◆ Material provided:
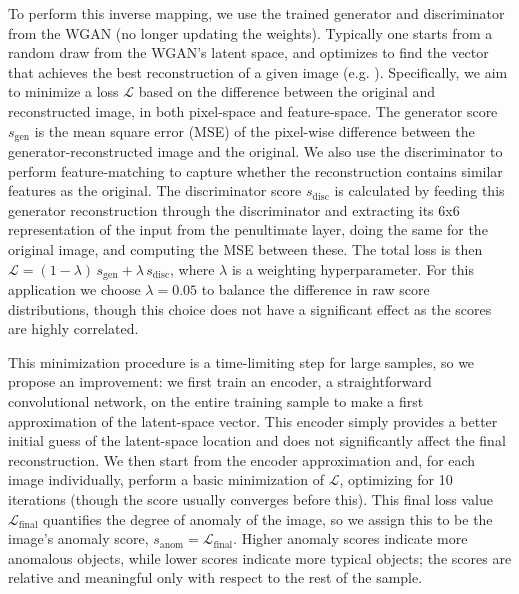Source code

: \documentclass{article}
\begin{document}
To perform this inverse mapping, we use the trained generator and discriminator from the WGAN (no longer updating the weights).
Typically one starts from a random draw from the WGAN's latent space, and optimizes to find the vector that achieves the best reconstruction of a given image (e.g. \citealt{Schlegl2017}).
Specifically, we aim to minimize a loss $\mathcal{L}$ based on the difference between the original and reconstructed image, in both pixel-space and feature-space.
The generator score $s_\mathrm{gen}$ is the mean square error (MSE) of the pixel-wise difference between the generator-reconstructed image and the original.
We also use the discriminator to perform feature-matching to capture whether the reconstruction contains similar features as the original.
The discriminator score $s_\mathrm{disc}$ is calculated by feeding this generator reconstruction through the discriminator and extracting its 6x6 representation of the input from the penultimate layer, doing the same for the original image, and computing the MSE between these.
The total loss is then $\mathcal{L} = (1-\lambda) \, s_\mathrm{gen} + \lambda \, s_\mathrm{disc}$, where $\lambda$ is a weighting hyperparameter.
For this application we choose $\lambda=0.05$ to balance the difference in raw score distributions, though this choice does not have a significant effect as the scores are highly correlated.

This minimization procedure is a time-limiting step for large samples, so we propose an improvement: we first train an encoder, a straightforward convolutional network, on the entire training sample to make a first approximation of the latent-space vector.
This encoder simply provides a better initial guess of the latent-space location and does not significantly affect the final reconstruction.
We then start from the encoder approximation and, for each image individually, perform a basic minimization of $\mathcal{L}$, optimizing for 10 iterations (though the score usually converges before this).
This final loss value $\mathcal{L}_\mathrm{final}$ quantifies the degree of anomaly of the image, so we assign this to be the image's anomaly score, $s_\mathrm{anom} = \mathcal{L}_\mathrm{final}$. 
Higher anomaly scores indicate more anomalous objects, while lower scores indicate more typical objects; the scores are relative and meaningful only with respect to the rest of the sample.
\end{document}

◆ Aim of the exercise: Write out every line of the entries that holds the word "minimization".

◆ Written response:
This minimization procedure is a time-limiting step for large samples, so we propose an improvement: we first train an encoder, a straightforward convolutional network, on the entire training sample to make a first approximation of the latent-space vector.
We then start from the encoder approximation and, for each image individually, perform a basic minimization of $\mathcal{L}$, optimizing for 10 iterations (though the score usually converges before this).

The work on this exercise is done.